Ce qui est frappant et fait l’originalité du film, c’est la description d’un personnage central plutôt complexe et ambigu et pas du tout monolithique du point de vue de la psychologie. Autre figure intéressante dans le récit, le personnage de la principale qu’interprète Yolande Moreau (Estelle). Très proche de Sabri, dont elle loue les qualités à la fois humaines et professionnelles et à qui elle voue une affection et sans doute plus…, elle est admirative du parcours de son adjoint, venu d’un ensemble HLM de la ville de Mulhouse, qui a su s’en extraire et emprunter l’ascenseur social.
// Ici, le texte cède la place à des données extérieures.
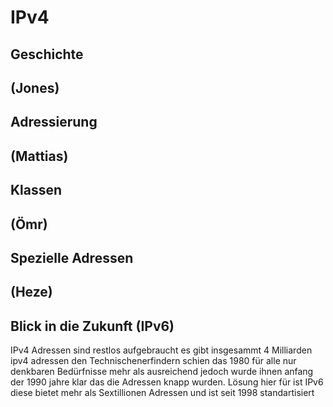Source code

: # IPv4

## Geschichte
(Jones)
----

## Adressierung
(Mattias)
----
## Klassen
(Ömr)
----
## Spezielle Adressen
(Heze)
----
## Blick in die Zukunft (IPv6)

IPv4 Adressen sind restlos aufgebraucht es gibt insgesammt 4 Milliarden ipv4 adressen
den Technischenerfindern schien das 1980 für alle nur denkbaren Bedürfnisse mehr als ausreichend jedoch wurde ihnen anfang der 1990 jahre klar das die Adressen knapp wurden. Lösung hier für ist IPv6 diese bietet mehr als Sextillionen Adressen und ist seit 1998 standartisiert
À partir de ce canevas au demeurant plutôt mince, Chad Chenouga tisse un propos intime où il est question de méritocratie, d’intégration, et surtout du piège du mensonge dans lequel il va s’enferrer. Comme le note fort justement Maroussia Dubreuil dans le journal Le Monde : « À ce prosaïsme de l’entame, Chad Chenouga joint l’effet d’un piège mental dessiné par une mise en scène rigoureuse. Pris dans des contre-plongées et des travellings dans la longueur des couloirs du collège, Sabri Lahlali apparaît comme sa propre sentinelle, chargée de protéger son parcours d’excellence et celui à venir de sa progéniture. » Il faut noter que cette histoire telle que racontée dans Le Principal s’inspire de faits réels, l’intrigue ayant été fournie au réalisateur par deux professeurs d’histoire géographie qu’il a rencontrés. Évoquons aussi le passé de Chad Chenouga, qui s’est révélé en 2001 avec 17, rue Bleue, son premier long-métrage, dans lequel il chroniquait, avec un mélange troublant d’âpreté et de tendresse, l’effondrement psychologique de sa mère, au point qu’il a fait, ado, un long passage par la Direction départementale des Affaires sanitaires et sociales (DDASS), ce qu’il racontera en 2017 dans De toutes mes forces, où il met en scène un orphelin placé en foyer et qui joue les dandys pour se faire accepter par les élèves bien nés de son lycée. À la question de savoir comment s’est construit le personnage de Roschdy Zem sous les traits d’un père a priori peu sympathique, mais dont les fêlures vont se révéler sous la carapace, le réalisateur répond ceci : « Au départ, je savais très peu de choses sur le personnage. Je voulais pouvoir rêver dessus parce que j’aime bien que les choses soient ambigües, même si dans toutes les commissions de films on me reprochait ce côté aride, presque antipathique, mais sa construction s’est faite pas à pas. Il y avait ce que j’en savais, et puis les couleurs qu’on lui a données avec ma coscénariste Christine Paillard. D’abord, il a fallu lui créer un entourage, des collègues, une famille… Et en dehors de son milieu, il y a l’échéance de l’examen de son fils, son angoisse qui monte, le fait qu’il attend sa promotion, ce qui l’inquiète aussi, et puis cet acte absurde qu’il commet. »

Pour l’anecdote, mentionnons aussi une certaine parenté avec le film Les Miens de Roschdy Zem que le réalisateur a connu plus jeune à Clichy. À l’instar d’un Sami Bouajila, Chad Chenouga réalise également un parcours remarquable dans le monde du 7e art.